通常、編集者の手に渡った原稿はゲラになった段階で校正者のチェックが書き入れられ、筆者のもとへ戻される。赤字のないゲラは(たぶん)ない。誤字脱字、数字、語法、引用部分の写し間違い、事実関係……校正者の仔細な点検があればこそ文章は整い、世の中へ出てゆく。私など、もしあのときあの指摘がなかったら、と想像しただけで血の気が引く件は、自慢じゃないが、いくつもある。
文章は、いわば校正者との「共同作」だ。しかし、読まれる段階では赤字の痕跡は失せ、当初から整っていたかのよう。その一方、インターネットの普及によって校正が省かれ、誤字脱字や変換ミス、事実誤認、デマも横行している。
「文化の衰退」。
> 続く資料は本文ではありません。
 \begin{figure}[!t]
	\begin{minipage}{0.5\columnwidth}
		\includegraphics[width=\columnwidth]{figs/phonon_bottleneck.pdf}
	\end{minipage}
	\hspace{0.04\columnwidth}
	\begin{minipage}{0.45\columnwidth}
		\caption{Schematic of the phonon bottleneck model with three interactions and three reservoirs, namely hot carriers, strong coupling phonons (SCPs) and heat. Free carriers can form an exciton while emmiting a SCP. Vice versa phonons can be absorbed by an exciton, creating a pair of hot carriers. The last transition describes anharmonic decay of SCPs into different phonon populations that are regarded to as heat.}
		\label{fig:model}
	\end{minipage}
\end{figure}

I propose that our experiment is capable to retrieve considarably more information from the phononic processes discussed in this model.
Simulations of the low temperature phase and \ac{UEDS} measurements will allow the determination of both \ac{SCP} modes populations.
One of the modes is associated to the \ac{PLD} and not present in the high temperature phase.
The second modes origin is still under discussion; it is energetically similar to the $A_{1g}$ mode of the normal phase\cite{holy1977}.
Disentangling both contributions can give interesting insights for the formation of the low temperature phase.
ノンフィクション作家の著者は、こう断じる。では、校正によって文化はどのように継承され、育まれてきたのか。現場の校正者に取材を進め、彼らの仕事の内実に光を当ててゆく。
冒頭に登場するキャリア25年以上のベテラン校正者は言う。
「私が常に思っているのは、この本で不当に不利益を被ったり、傷ついたりする人があってはならないということです。間違いは不利益をもたらします」
また、国語辞典『言海』を270点も揃えているという校正者によれば“校正とは文章を理解するのではなく、辞書を駆使して一字一字を切断、徹底的に「確認」すること”。新聞社のなかでもとりわけ校正に注力した大阪毎日新聞社には、同社校正部編『校正の研究』なる読本があるという。これを紐解いた著者は、校正の極意は「忠実と義務」「もしや日本の校正は武士道に通じているのだろうか」。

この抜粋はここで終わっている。